▶ YOUR OBJECTIVE:
Only the lines from the beginning of the entries through the one with "- Description: Ensure consistent" should be written out, please, exactly and without any pictures.
(AVAILABLE RECORDS begins)
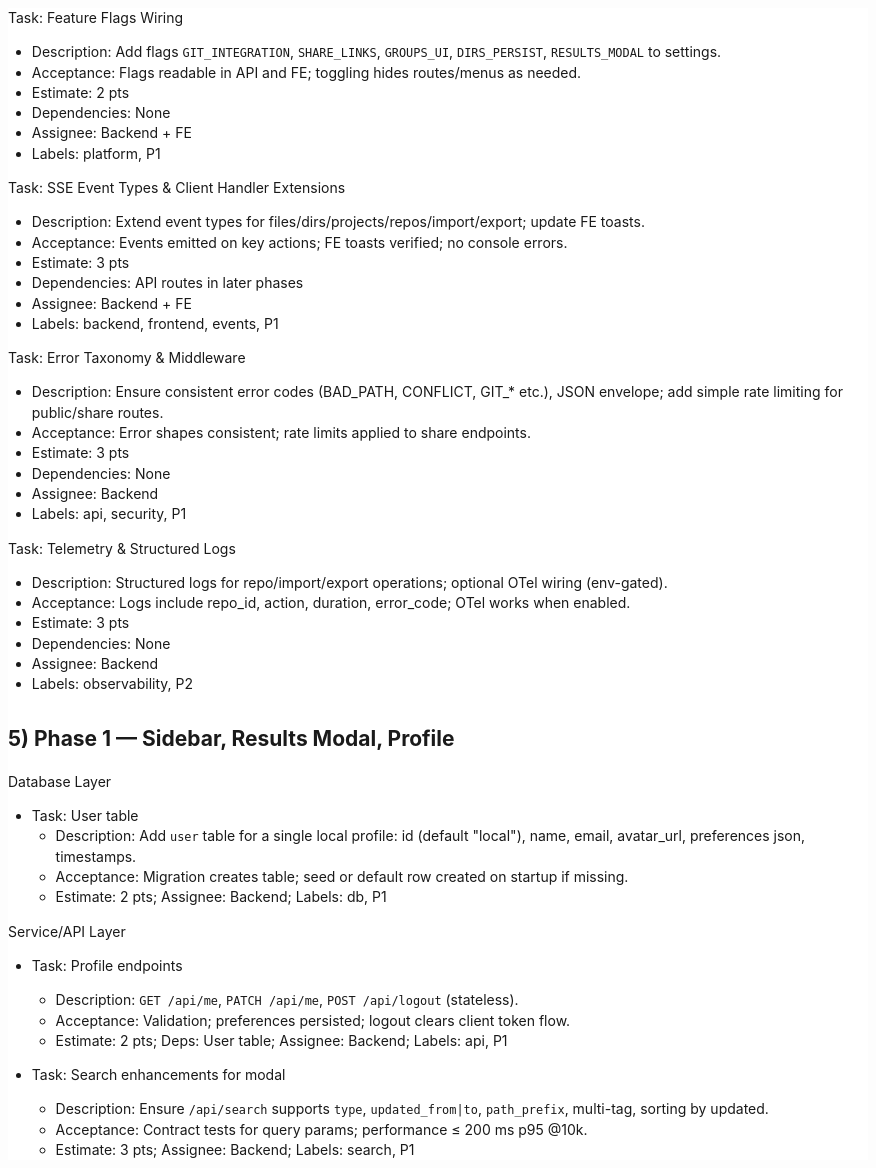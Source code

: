 Task: Feature Flags Wiring
- Description: Add flags `GIT_INTEGRATION`, `SHARE_LINKS`, `GROUPS_UI`, `DIRS_PERSIST`, `RESULTS_MODAL` to settings.
- Acceptance: Flags readable in API and FE; toggling hides routes/menus as needed.
- Estimate: 2 pts
- Dependencies: None
- Assignee: Backend + FE
- Labels: platform, P1

Task: SSE Event Types & Client Handler Extensions
- Description: Extend event types for files/dirs/projects/repos/import/export; update FE toasts.
- Acceptance: Events emitted on key actions; FE toasts verified; no console errors.
- Estimate: 3 pts
- Dependencies: API routes in later phases
- Assignee: Backend + FE
- Labels: backend, frontend, events, P1

Task: Error Taxonomy & Middleware
- Description: Ensure consistent error codes (BAD_PATH, CONFLICT, GIT_* etc.), JSON envelope; add simple rate limiting for public/share routes.
- Acceptance: Error shapes consistent; rate limits applied to share endpoints.
- Estimate: 3 pts
- Dependencies: None
- Assignee: Backend
- Labels: api, security, P1

Task: Telemetry & Structured Logs
- Description: Structured logs for repo/import/export operations; optional OTel wiring (env-gated).
- Acceptance: Logs include repo_id, action, duration, error_code; OTel works when enabled.
- Estimate: 3 pts
- Dependencies: None
- Assignee: Backend
- Labels: observability, P2

## 5) Phase 1 — Sidebar, Results Modal, Profile

Database Layer
- Task: User table
  - Description: Add `user` table for a single local profile: id (default "local"), name, email, avatar_url, preferences json, timestamps.
  - Acceptance: Migration creates table; seed or default row created on startup if missing.
  - Estimate: 2 pts; Assignee: Backend; Labels: db, P1

Service/API Layer
- Task: Profile endpoints
  - Description: `GET /api/me`, `PATCH /api/me`, `POST /api/logout` (stateless).
  - Acceptance: Validation; preferences persisted; logout clears client token flow.
  - Estimate: 2 pts; Deps: User table; Assignee: Backend; Labels: api, P1

- Task: Search enhancements for modal
  - Description: Ensure `/api/search` supports `type`, `updated_from|to`, `path_prefix`, multi-tag, sorting by updated.
  - Acceptance: Contract tests for query params; performance ≤ 200 ms p95 @10k.
  - Estimate: 3 pts; Assignee: Backend; Labels: search, P1
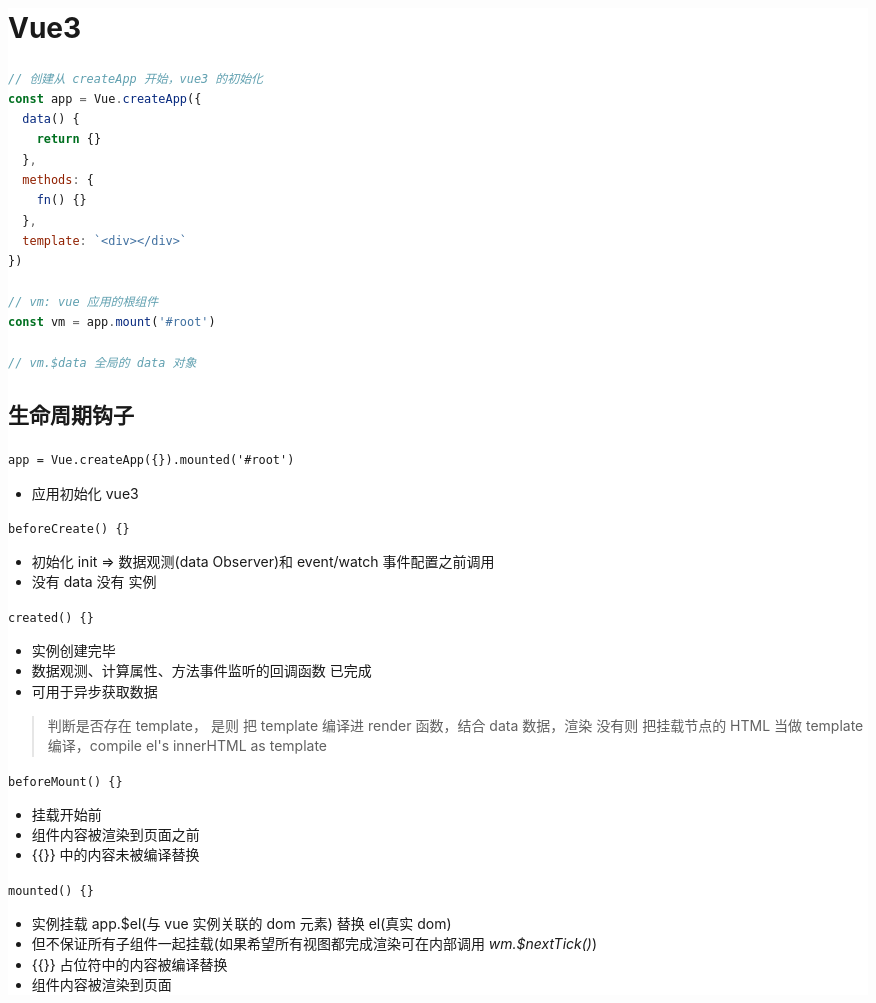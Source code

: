 # Vue3

```js
// 创建从 createApp 开始，vue3 的初始化
const app = Vue.createApp({
  data() {
    return {}
  },
  methods: {
    fn() {}
  },
  template: `<div></div>`
})

// vm: vue 应用的根组件
const vm = app.mount('#root')

// vm.$data 全局的 data 对象

```

## 生命周期钩子
`app = Vue.createApp({}).mounted('#root')`

- 应用初始化 vue3

`beforeCreate() {}`

- 初始化 init => 数据观测(data Observer)和 event/watch 事件配置之前调用
- 没有 data 没有 实例

`created() {}`

- 实例创建完毕
- 数据观测、计算属性、方法事件监听的回调函数 已完成
- 可用于异步获取数据


> 判断是否存在 template，
> 是则 把 template 编译进 render 函数，结合 data 数据，渲染
> 没有则  把挂载节点的 HTML 当做 template 编译，compile el's innerHTML as template


`beforeMount() {}`

- 挂载开始前
- 组件内容被渲染到页面之前
- {{}} 中的内容未被编译替换

`mounted() {}`

- 实例挂载 app.$el(与 vue 实例关联的 dom 元素) 替换 el(真实 dom)
- 但不保证所有子组件一起挂载(如果希望所有视图都完成渲染可在内部调用 *wm.$nextTick()*)
- {{}} 占位符中的内容被编译替换
- 组件内容被渲染到页面
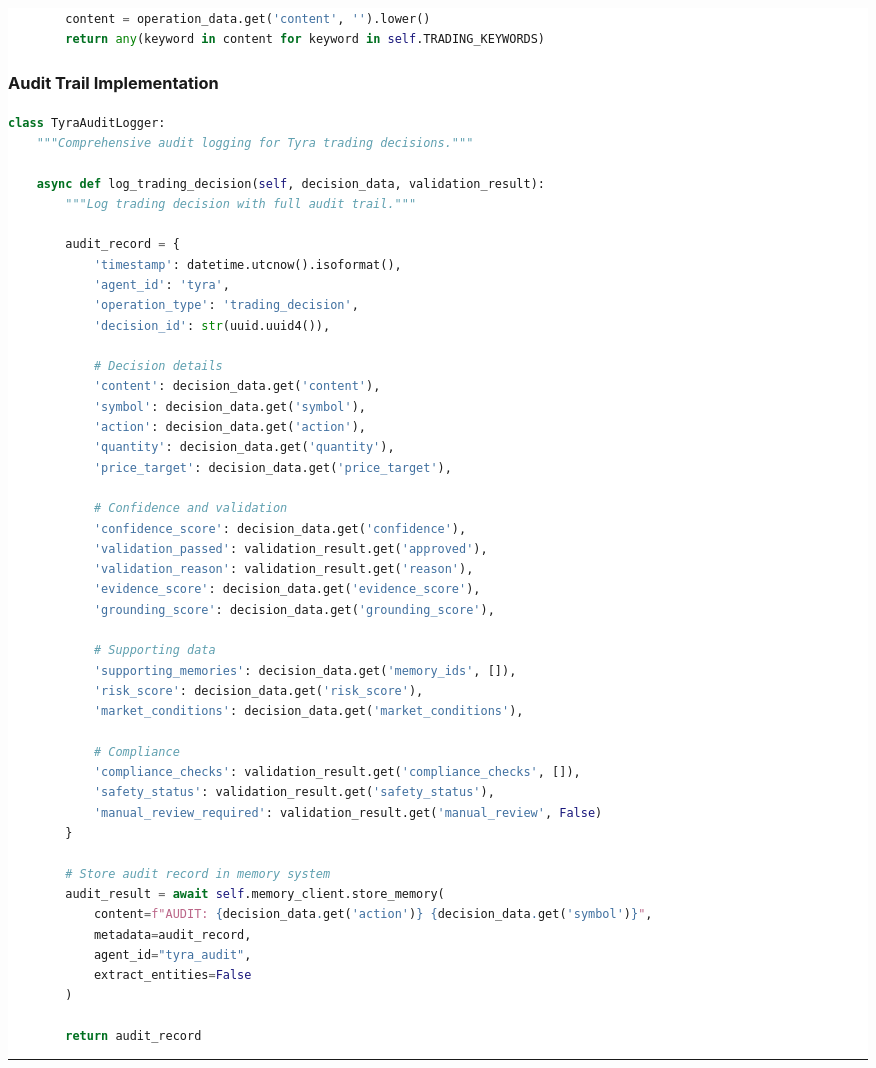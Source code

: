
 ```python
        content = operation_data.get('content', '').lower()
        return any(keyword in content for keyword in self.TRADING_KEYWORDS)
```

### **Audit Trail Implementation**

```python
class TyraAuditLogger:
    """Comprehensive audit logging for Tyra trading decisions."""
    
    async def log_trading_decision(self, decision_data, validation_result):
        """Log trading decision with full audit trail."""
        
        audit_record = {
            'timestamp': datetime.utcnow().isoformat(),
            'agent_id': 'tyra',
            'operation_type': 'trading_decision',
            'decision_id': str(uuid.uuid4()),
            
            # Decision details
            'content': decision_data.get('content'),
            'symbol': decision_data.get('symbol'),
            'action': decision_data.get('action'),
            'quantity': decision_data.get('quantity'),
            'price_target': decision_data.get('price_target'),
            
            # Confidence and validation
            'confidence_score': decision_data.get('confidence'),
            'validation_passed': validation_result.get('approved'),
            'validation_reason': validation_result.get('reason'),
            'evidence_score': decision_data.get('evidence_score'),
            'grounding_score': decision_data.get('grounding_score'),
            
            # Supporting data
            'supporting_memories': decision_data.get('memory_ids', []),
            'risk_score': decision_data.get('risk_score'),
            'market_conditions': decision_data.get('market_conditions'),
            
            # Compliance
            'compliance_checks': validation_result.get('compliance_checks', []),
            'safety_status': validation_result.get('safety_status'),
            'manual_review_required': validation_result.get('manual_review', False)
        }
        
        # Store audit record in memory system
        audit_result = await self.memory_client.store_memory(
            content=f"AUDIT: {decision_data.get('action')} {decision_data.get('symbol')}",
            metadata=audit_record,
            agent_id="tyra_audit",
            extract_entities=False
        )
        
        return audit_record
```

---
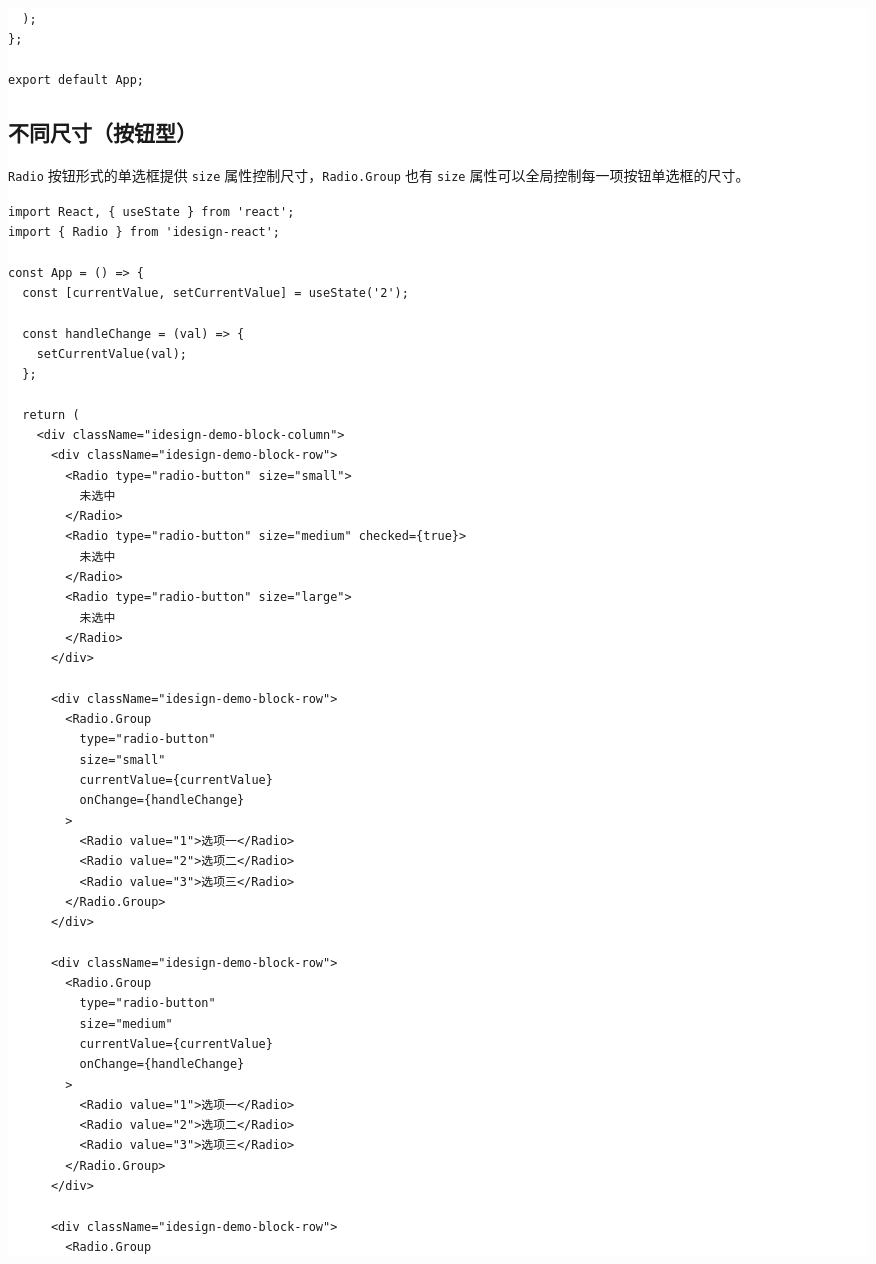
 ```tsx
  );
};

export default App;
```

## 不同尺寸（按钮型）

`Radio` 按钮形式的单选框提供 `size` 属性控制尺寸，`Radio.Group` 也有 `size` 属性可以全局控制每一项按钮单选框的尺寸。

```tsx
import React, { useState } from 'react';
import { Radio } from 'idesign-react';

const App = () => {
  const [currentValue, setCurrentValue] = useState('2');

  const handleChange = (val) => {
    setCurrentValue(val);
  };

  return (
    <div className="idesign-demo-block-column">
      <div className="idesign-demo-block-row">
        <Radio type="radio-button" size="small">
          未选中
        </Radio>
        <Radio type="radio-button" size="medium" checked={true}>
          未选中
        </Radio>
        <Radio type="radio-button" size="large">
          未选中
        </Radio>
      </div>

      <div className="idesign-demo-block-row">
        <Radio.Group
          type="radio-button"
          size="small"
          currentValue={currentValue}
          onChange={handleChange}
        >
          <Radio value="1">选项一</Radio>
          <Radio value="2">选项二</Radio>
          <Radio value="3">选项三</Radio>
        </Radio.Group>
      </div>

      <div className="idesign-demo-block-row">
        <Radio.Group
          type="radio-button"
          size="medium"
          currentValue={currentValue}
          onChange={handleChange}
        >
          <Radio value="1">选项一</Radio>
          <Radio value="2">选项二</Radio>
          <Radio value="3">选项三</Radio>
        </Radio.Group>
      </div>

      <div className="idesign-demo-block-row">
        <Radio.Group
```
(AVAILABLE RECORDS ends)
▶ RESULT:
Source code

: Task: Feature Flags Wiring
- Description: Add flags `GIT_INTEGRATION`, `SHARE_LINKS`, `GROUPS_UI`, `DIRS_PERSIST`, `RESULTS_MODAL` to settings.
- Acceptance: Flags readable in API and FE; toggling hides routes/menus as needed.
- Estimate: 2 pts
- Dependencies: None
- Assignee: Backend + FE
- Labels: platform, P1

Task: SSE Event Types & Client Handler Extensions
- Description: Extend event types for files/dirs/projects/repos/import/export; update FE toasts.
- Acceptance: Events emitted on key actions; FE toasts verified; no console errors.
- Estimate: 3 pts
- Dependencies: API routes in later phases
- Assignee: Backend + FE
- Labels: backend, frontend, events, P1

Task: Error Taxonomy & Middleware
- Description: Ensure consistent error codes (BAD_PATH, CONFLICT, GIT_* etc.), JSON envelope; add simple rate limiting for public/share routes.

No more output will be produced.